INSTRUCTIONS FOR THE TASK
Take the records below and set down exactly the lines from the one with "<u>JavaScript</u>: JavaScript is" to the one with "Operationalsierung", ends included; do not copy the pictures.

(MATERIAL PROVIDED begins)

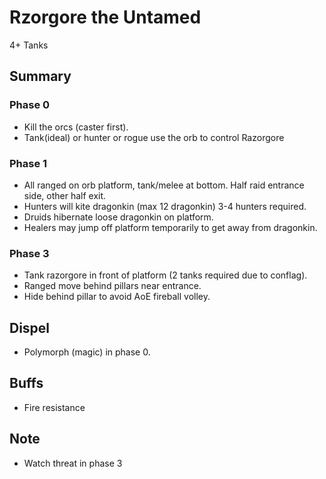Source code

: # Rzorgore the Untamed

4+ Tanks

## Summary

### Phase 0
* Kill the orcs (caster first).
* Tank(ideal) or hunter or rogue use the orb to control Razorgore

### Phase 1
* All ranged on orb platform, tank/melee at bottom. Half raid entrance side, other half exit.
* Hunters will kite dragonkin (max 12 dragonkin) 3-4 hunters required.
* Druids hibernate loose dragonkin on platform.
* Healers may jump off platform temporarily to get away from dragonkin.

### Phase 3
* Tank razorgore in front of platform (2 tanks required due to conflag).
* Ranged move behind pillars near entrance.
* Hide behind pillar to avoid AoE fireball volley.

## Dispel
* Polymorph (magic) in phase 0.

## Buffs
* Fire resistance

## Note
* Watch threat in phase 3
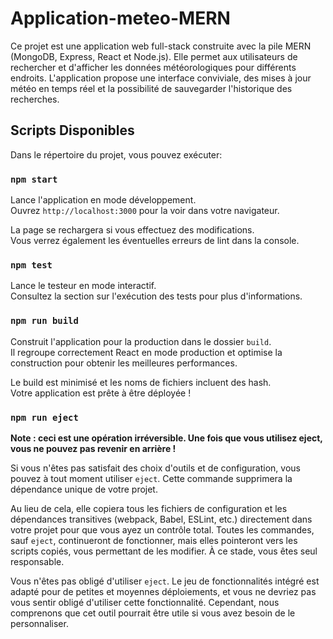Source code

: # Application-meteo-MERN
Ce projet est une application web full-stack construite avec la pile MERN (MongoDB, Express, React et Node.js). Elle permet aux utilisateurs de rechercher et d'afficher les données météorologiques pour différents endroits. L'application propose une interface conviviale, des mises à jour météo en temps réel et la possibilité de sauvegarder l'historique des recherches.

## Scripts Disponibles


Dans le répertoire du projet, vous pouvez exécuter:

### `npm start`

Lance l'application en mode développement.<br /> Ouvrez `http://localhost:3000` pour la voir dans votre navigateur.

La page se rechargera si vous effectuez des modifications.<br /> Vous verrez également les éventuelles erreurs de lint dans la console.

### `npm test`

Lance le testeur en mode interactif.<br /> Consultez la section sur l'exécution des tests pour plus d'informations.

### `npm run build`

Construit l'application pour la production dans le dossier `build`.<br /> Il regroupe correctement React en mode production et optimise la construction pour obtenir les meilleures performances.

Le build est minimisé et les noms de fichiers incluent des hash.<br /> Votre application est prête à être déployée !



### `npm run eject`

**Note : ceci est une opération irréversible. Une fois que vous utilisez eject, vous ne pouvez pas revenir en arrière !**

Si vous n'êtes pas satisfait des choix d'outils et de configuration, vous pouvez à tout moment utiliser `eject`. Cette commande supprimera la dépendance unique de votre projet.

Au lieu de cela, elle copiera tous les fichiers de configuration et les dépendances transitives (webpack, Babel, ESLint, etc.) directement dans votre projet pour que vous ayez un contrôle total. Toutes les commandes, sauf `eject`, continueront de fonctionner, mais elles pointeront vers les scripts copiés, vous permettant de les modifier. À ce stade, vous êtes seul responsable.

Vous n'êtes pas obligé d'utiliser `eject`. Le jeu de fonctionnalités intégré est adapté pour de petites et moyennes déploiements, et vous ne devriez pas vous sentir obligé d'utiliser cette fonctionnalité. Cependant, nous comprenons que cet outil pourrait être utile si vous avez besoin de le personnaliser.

(MATERIAL PROVIDED ends)
(MATERIAL PROVIDED begins)

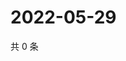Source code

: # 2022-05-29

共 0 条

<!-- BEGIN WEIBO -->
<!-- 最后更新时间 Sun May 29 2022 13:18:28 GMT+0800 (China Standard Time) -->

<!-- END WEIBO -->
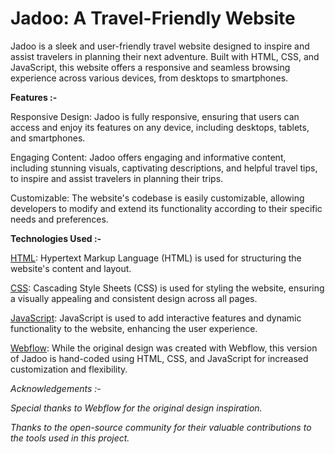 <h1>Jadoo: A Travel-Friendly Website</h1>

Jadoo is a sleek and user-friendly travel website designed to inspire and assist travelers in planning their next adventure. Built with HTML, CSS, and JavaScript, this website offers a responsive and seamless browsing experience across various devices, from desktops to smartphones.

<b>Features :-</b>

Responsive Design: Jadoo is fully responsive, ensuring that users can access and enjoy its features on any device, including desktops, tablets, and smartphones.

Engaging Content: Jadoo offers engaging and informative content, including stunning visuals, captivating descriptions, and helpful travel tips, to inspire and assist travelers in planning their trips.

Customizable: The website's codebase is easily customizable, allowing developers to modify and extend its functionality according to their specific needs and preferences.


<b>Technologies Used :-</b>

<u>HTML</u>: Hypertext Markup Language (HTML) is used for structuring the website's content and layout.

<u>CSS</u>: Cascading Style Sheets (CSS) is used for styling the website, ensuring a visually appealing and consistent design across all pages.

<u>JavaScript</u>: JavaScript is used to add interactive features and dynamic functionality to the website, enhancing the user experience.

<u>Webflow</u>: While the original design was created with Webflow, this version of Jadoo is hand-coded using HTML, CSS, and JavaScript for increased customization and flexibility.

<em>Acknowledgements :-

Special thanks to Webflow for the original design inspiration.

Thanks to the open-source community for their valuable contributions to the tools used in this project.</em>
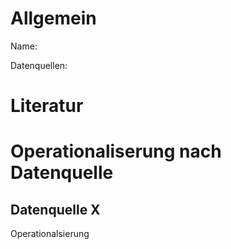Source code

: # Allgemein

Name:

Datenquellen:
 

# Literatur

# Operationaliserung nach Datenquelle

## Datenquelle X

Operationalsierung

(MATERIAL PROVIDED ends)
(MATERIAL PROVIDED begins)

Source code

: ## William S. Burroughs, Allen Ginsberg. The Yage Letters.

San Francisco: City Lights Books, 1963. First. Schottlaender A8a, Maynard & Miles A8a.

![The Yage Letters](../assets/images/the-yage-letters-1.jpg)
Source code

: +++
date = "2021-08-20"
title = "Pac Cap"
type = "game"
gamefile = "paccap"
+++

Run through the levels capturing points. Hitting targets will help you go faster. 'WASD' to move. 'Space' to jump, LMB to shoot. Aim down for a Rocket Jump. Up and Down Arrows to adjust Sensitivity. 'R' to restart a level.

(MATERIAL PROVIDED ends)

OUTPUT FOR THIS TASK
<u>JavaScript</u>: JavaScript is used to add interactive features and dynamic functionality to the website, enhancing the user experience.

<u>Webflow</u>: While the original design was created with Webflow, this version of Jadoo is hand-coded using HTML, CSS, and JavaScript for increased customization and flexibility.

<em>Acknowledgements :-

Special thanks to Webflow for the original design inspiration.

Thanks to the open-source community for their valuable contributions to the tools used in this project.</em>
Source code

: # Allgemein

Name:

Datenquellen:
 

# Literatur

# Operationaliserung nach Datenquelle

## Datenquelle X

Operationalsierung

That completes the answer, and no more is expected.